Photos courtesy of Pickerington Senior Center
Nancy Lee, the director of the Pickerington Senior Center, keeps a tidy office as she peruses travel plans and flips through pages with her polished, pink nails – the same vibrant shade of pink as her lipstick and shirt.
Lee, 76, is beginning her 17th year working at the Pickerington Senior Center, and she manages a wide array of activities. On a typical Wednesday morning, the halls are bustling with men and women taking yoga or swarms of people walking with weights around the exterior of the building and through the nearby neighborhoods.
“Next Thursday, I have chamber in this big room, I have the foot doctor in that room and I have a seminar in the other room,” Lee says on a day in July.
Beyond these everyday activities, though, Lee is also the master planner behind a series of elaborate international excursions.
She’s taken groups to Switzerland, Austria, London, Paris, Scotland, Ireland, Portugal, Spain and China, to name a few. Lee also organizes overnight trips within the U.S. to destinations such as the Grand Canyon and the Badlands in South Dakota.
“I try to do trips that I know (center members) can afford,” says Lee. “Some can afford the $10,000 trips, and we only get two people. But some can only afford the day trips.”
This November, the Senior Center is off to Rome and the Amalfi Coast for 10 days. The travelers will experience everything from local culinary delicacies to breathtaking destinations such as the National Archaeological Museum and Pompeii. Lee has assembled a group of 10 people, six of whom have never been to Rome.
The trip ventures through the Vatican, the Roman Forum, the Colosseum and more. There are chances to learn key phrases in Italian, afternoons reserved for relaxation or private exploration, and even a tour of a buffalo milk mozzarella factory.
One of the frequent travelers is Annabelle Marion, 71, who’s a board member at the center and a retired teacher.
“My husband was a food service salesperson. He was the kind of guy who could sell an Eskimo ice. And we’d always planned to travel,” says Marion. “When my husband died, I knew that was the end. I would not be traveling.”
This was true for Marion for some time. However, things changed when she began to frequent the Senior Center.
“I started coming down here for line dancing,” says Marion. “And then I started traveling.”
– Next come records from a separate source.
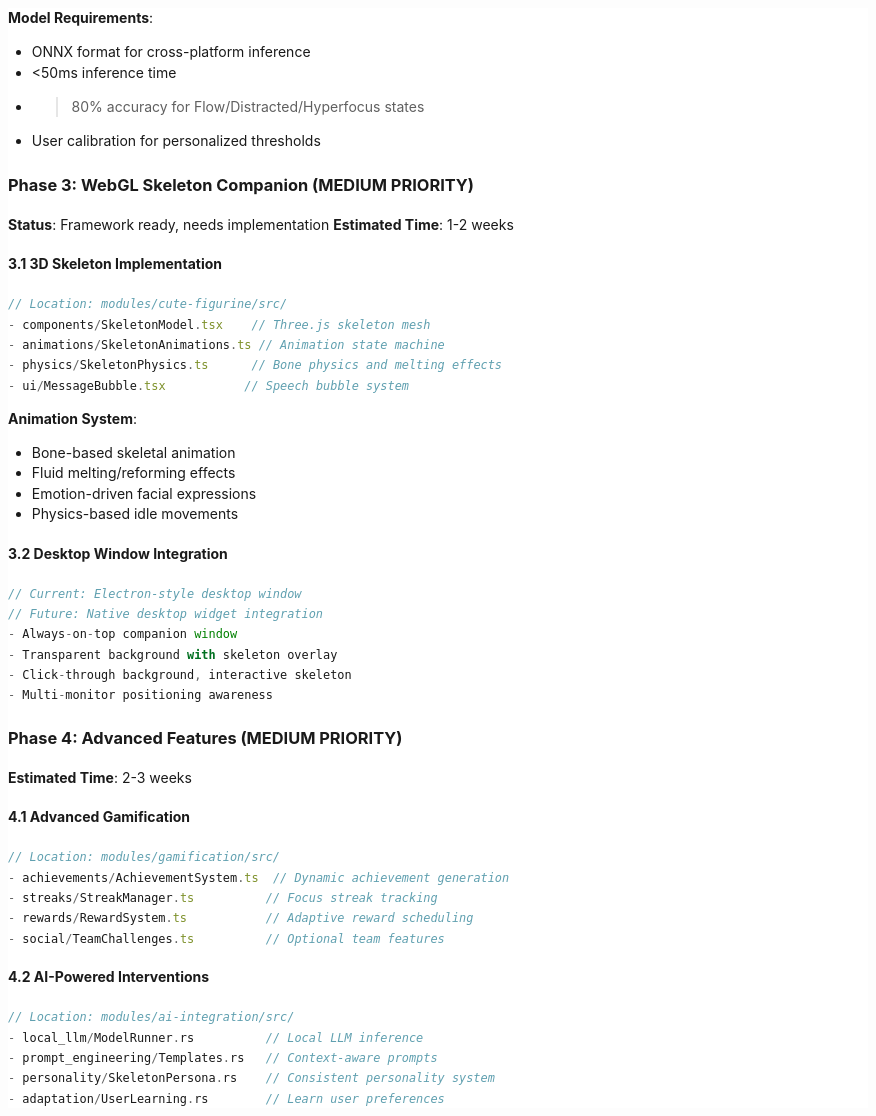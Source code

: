 **Model Requirements**:
- ONNX format for cross-platform inference
- <50ms inference time
- >80% accuracy for Flow/Distracted/Hyperfocus states
- User calibration for personalized thresholds

### Phase 3: WebGL Skeleton Companion (MEDIUM PRIORITY)
**Status**: Framework ready, needs implementation
**Estimated Time**: 1-2 weeks

#### 3.1 3D Skeleton Implementation
```typescript
// Location: modules/cute-figurine/src/
- components/SkeletonModel.tsx    // Three.js skeleton mesh
- animations/SkeletonAnimations.ts // Animation state machine
- physics/SkeletonPhysics.ts      // Bone physics and melting effects
- ui/MessageBubble.tsx           // Speech bubble system
```

**Animation System**:
- Bone-based skeletal animation
- Fluid melting/reforming effects
- Emotion-driven facial expressions
- Physics-based idle movements

#### 3.2 Desktop Window Integration
```typescript
// Current: Electron-style desktop window
// Future: Native desktop widget integration
- Always-on-top companion window
- Transparent background with skeleton overlay
- Click-through background, interactive skeleton
- Multi-monitor positioning awareness
```

### Phase 4: Advanced Features (MEDIUM PRIORITY)
**Estimated Time**: 2-3 weeks

#### 4.1 Advanced Gamification
```typescript
// Location: modules/gamification/src/
- achievements/AchievementSystem.ts  // Dynamic achievement generation
- streaks/StreakManager.ts          // Focus streak tracking
- rewards/RewardSystem.ts           // Adaptive reward scheduling
- social/TeamChallenges.ts          // Optional team features
```

#### 4.2 AI-Powered Interventions
```rust
// Location: modules/ai-integration/src/
- local_llm/ModelRunner.rs          // Local LLM inference
- prompt_engineering/Templates.rs   // Context-aware prompts
- personality/SkeletonPersona.rs    // Consistent personality system
- adaptation/UserLearning.rs        // Learn user preferences
```
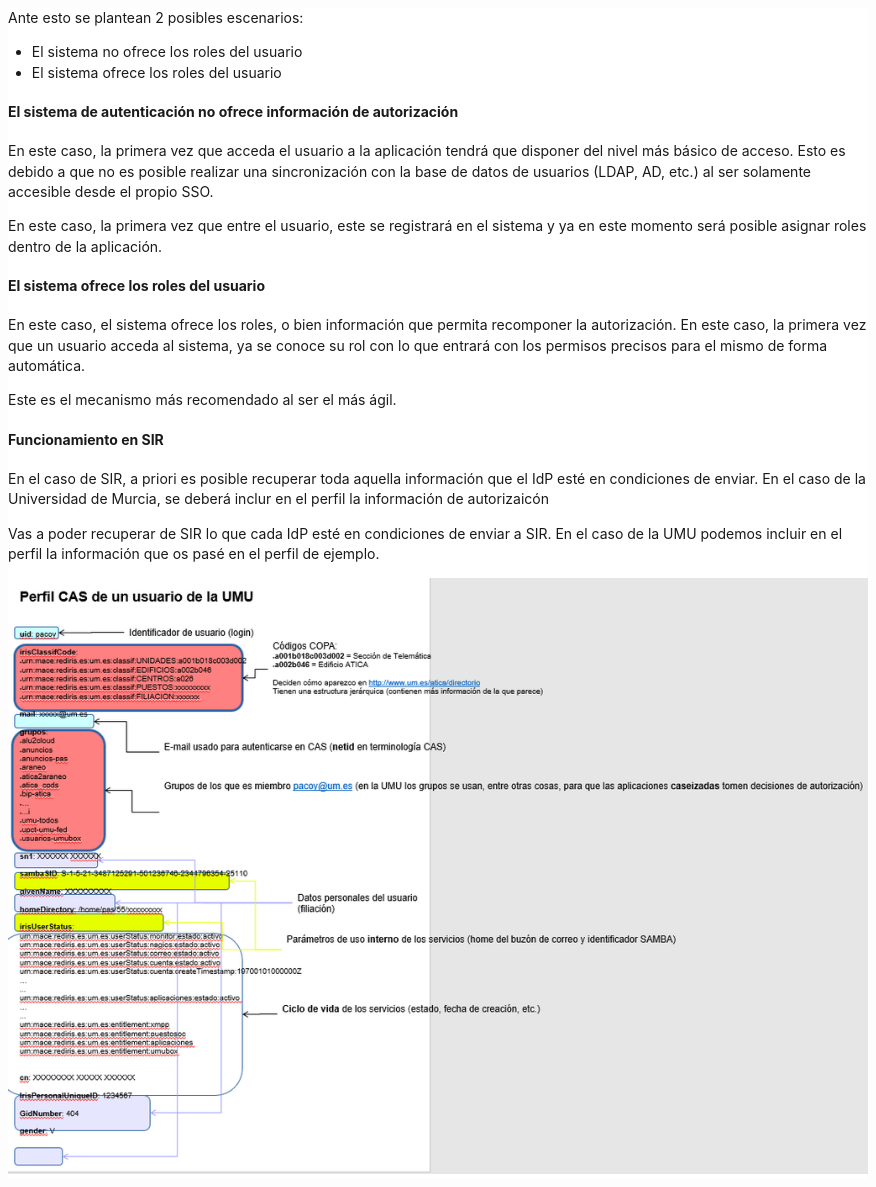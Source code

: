 Ante esto se plantean 2 posibles escenarios:

- El sistema no ofrece los roles del usuario
- El sistema ofrece los roles del usuario

#### El sistema de autenticación no ofrece información de autorización

En este caso, la primera vez que acceda el usuario a la aplicación tendrá que disponer del nivel más básico de acceso. Esto es debido a que no es posible realizar una sincronización con la base de datos de usuarios (LDAP, AD, etc.) al ser solamente accesible desde el propio SSO.

En este caso, la primera vez que entre el usuario, este se registrará en el sistema y ya en este momento será posible asignar roles dentro de la aplicación.

#### El sistema ofrece los roles del usuario

En este caso, el sistema ofrece los roles, o bien información que permita recomponer la autorización. En este caso, la primera vez que un usuario acceda al sistema, ya se conoce su rol con lo que entrará con los permisos precisos para el mismo de forma automática.

Este es el mecanismo más recomendado al ser el más ágil.

#### Funcionamiento en SIR

En el caso de SIR, a priori es posible recuperar toda aquella información que el IdP esté en condiciones de enviar. En el caso de la Universidad de Murcia, se deberá inclur en el perfil la información de autorizaicón

Vas a poder recuperar de SIR lo que cada IdP esté en condiciones de enviar a SIR. En el caso de la UMU podemos incluir en el perfil la información que os pasé en el perfil de ejemplo.

![Perfil CAS de un usuario en la Universidad de Murcia](./images/perfil-cas-um.PNG)
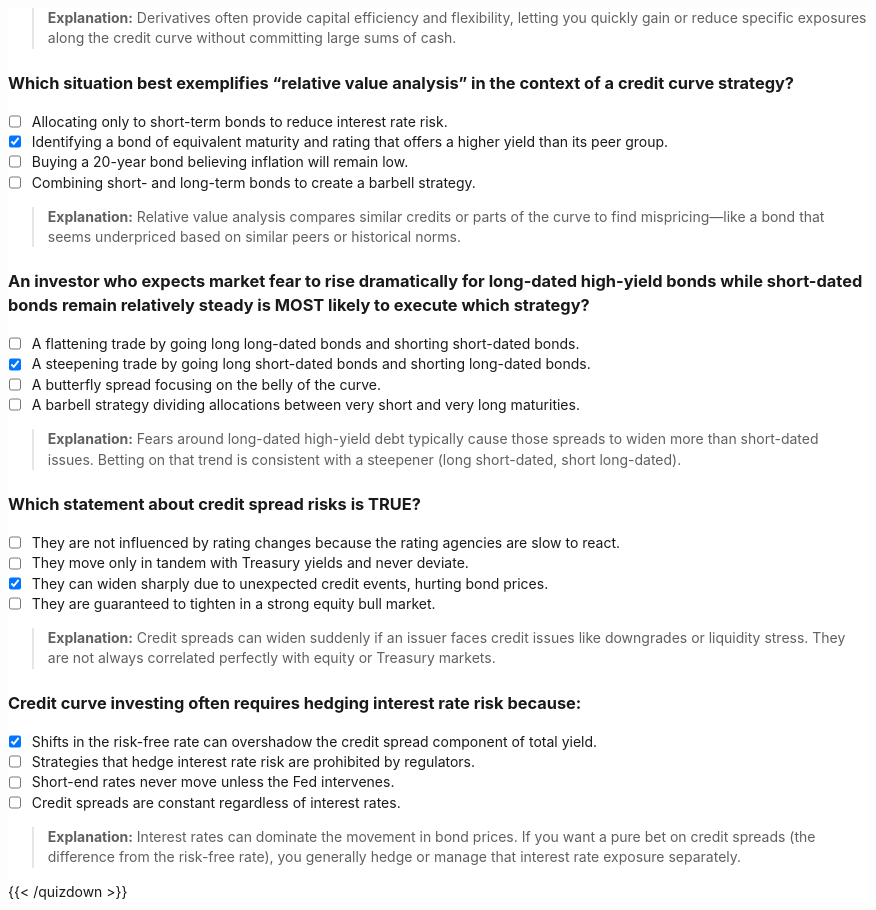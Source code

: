 > **Explanation:** Derivatives often provide capital efficiency and flexibility, letting you quickly gain or reduce specific exposures along the credit curve without committing large sums of cash.


### Which situation best exemplifies “relative value analysis” in the context of a credit curve strategy?

- [ ] Allocating only to short-term bonds to reduce interest rate risk.
- [x] Identifying a bond of equivalent maturity and rating that offers a higher yield than its peer group.
- [ ] Buying a 20-year bond believing inflation will remain low.
- [ ] Combining short- and long-term bonds to create a barbell strategy.

> **Explanation:** Relative value analysis compares similar credits or parts of the curve to find mispricing—like a bond that seems underpriced based on similar peers or historical norms.


### An investor who expects market fear to rise dramatically for long-dated high-yield bonds while short-dated bonds remain relatively steady is MOST likely to execute which strategy?

- [ ] A flattening trade by going long long-dated bonds and shorting short-dated bonds.
- [x] A steepening trade by going long short-dated bonds and shorting long-dated bonds.
- [ ] A butterfly spread focusing on the belly of the curve.
- [ ] A barbell strategy dividing allocations between very short and very long maturities.

> **Explanation:** Fears around long-dated high-yield debt typically cause those spreads to widen more than short-dated issues. Betting on that trend is consistent with a steepener (long short-dated, short long-dated).


### Which statement about credit spread risks is TRUE?

- [ ] They are not influenced by rating changes because the rating agencies are slow to react.
- [ ] They move only in tandem with Treasury yields and never deviate.
- [x] They can widen sharply due to unexpected credit events, hurting bond prices.
- [ ] They are guaranteed to tighten in a strong equity bull market.

> **Explanation:** Credit spreads can widen suddenly if an issuer faces credit issues like downgrades or liquidity stress. They are not always correlated perfectly with equity or Treasury markets.


### Credit curve investing often requires hedging interest rate risk because:

- [x] Shifts in the risk-free rate can overshadow the credit spread component of total yield.
- [ ] Strategies that hedge interest rate risk are prohibited by regulators.
- [ ] Short-end rates never move unless the Fed intervenes.
- [ ] Credit spreads are constant regardless of interest rates.

> **Explanation:** Interest rates can dominate the movement in bond prices. If you want a pure bet on credit spreads (the difference from the risk-free rate), you generally hedge or manage that interest rate exposure separately.

{{< /quizdown >}}

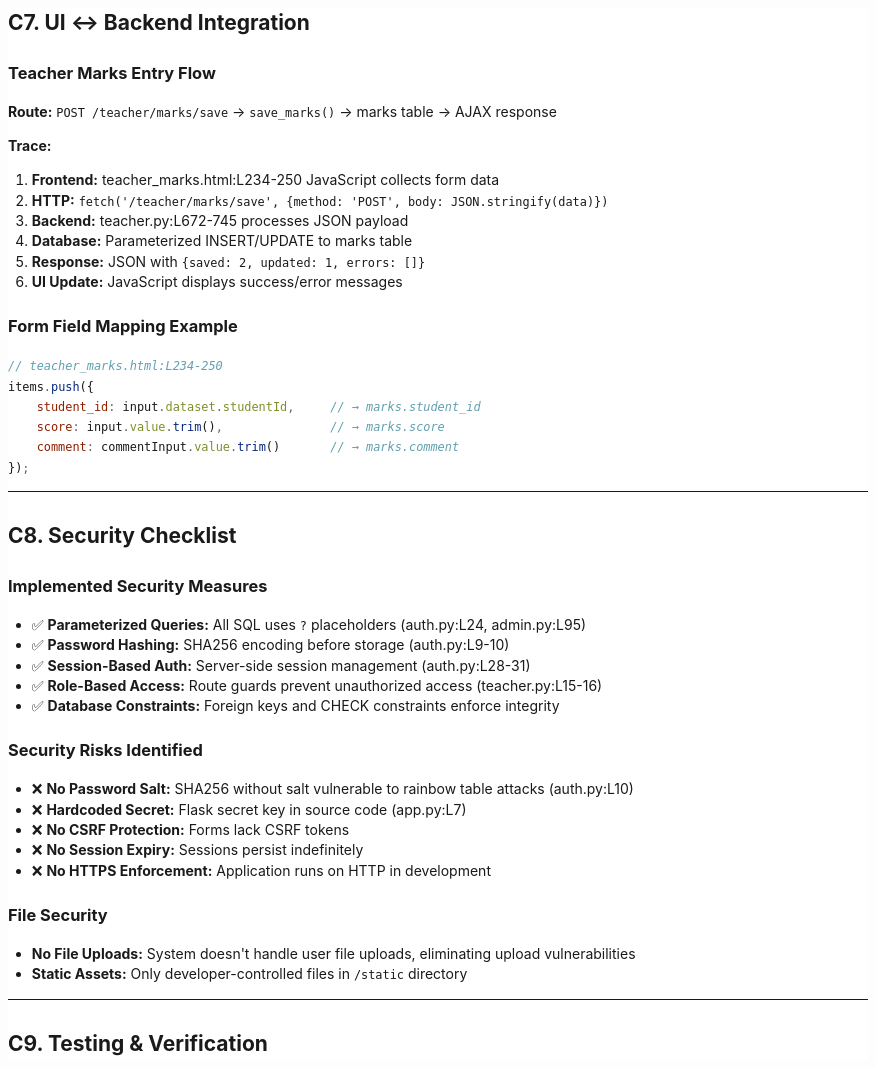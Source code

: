 ## C7. UI ↔ Backend Integration

### Teacher Marks Entry Flow
**Route:** `POST /teacher/marks/save` → `save_marks()` → marks table → AJAX response

**Trace:**
1. **Frontend:** teacher_marks.html:L234-250 JavaScript collects form data
2. **HTTP:** `fetch('/teacher/marks/save', {method: 'POST', body: JSON.stringify(data)})`
3. **Backend:** teacher.py:L672-745 processes JSON payload
4. **Database:** Parameterized INSERT/UPDATE to marks table
5. **Response:** JSON with `{saved: 2, updated: 1, errors: []}`
6. **UI Update:** JavaScript displays success/error messages

### Form Field Mapping Example
```javascript
// teacher_marks.html:L234-250
items.push({
    student_id: input.dataset.studentId,     // → marks.student_id
    score: input.value.trim(),               // → marks.score  
    comment: commentInput.value.trim()       // → marks.comment
});
```

---

## C8. Security Checklist

### Implemented Security Measures
- ✅ **Parameterized Queries:** All SQL uses `?` placeholders (auth.py:L24, admin.py:L95)
- ✅ **Password Hashing:** SHA256 encoding before storage (auth.py:L9-10)
- ✅ **Session-Based Auth:** Server-side session management (auth.py:L28-31)
- ✅ **Role-Based Access:** Route guards prevent unauthorized access (teacher.py:L15-16)
- ✅ **Database Constraints:** Foreign keys and CHECK constraints enforce integrity

### Security Risks Identified
- ❌ **No Password Salt:** SHA256 without salt vulnerable to rainbow table attacks (auth.py:L10)
- ❌ **Hardcoded Secret:** Flask secret key in source code (app.py:L7)
- ❌ **No CSRF Protection:** Forms lack CSRF tokens
- ❌ **No Session Expiry:** Sessions persist indefinitely
- ❌ **No HTTPS Enforcement:** Application runs on HTTP in development

### File Security
- **No File Uploads:** System doesn't handle user file uploads, eliminating upload vulnerabilities
- **Static Assets:** Only developer-controlled files in `/static` directory

---

## C9. Testing & Verification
Lee takes on the challenge of accommodating travelers who come alone.
“I like it when the new members get to travel, because they’ve never experienced it before and then that gets you more involved,” says Lee. “We find them roommates. If you want to go on a trip and you have no one to go with, then I’ll look on my list and see if I have anything single on there.”
For Lee, it’s crucial that individuals traveling together get along well. If you don’t get along with your roommate, it can ruin the trip, says Lee.
“Nancy has gone over, above and beyond to make sure these people are taken care of. Things are safe,” says Marion. “She’s pushed wheelchairs, she’s gone to the hospital (with travelers).”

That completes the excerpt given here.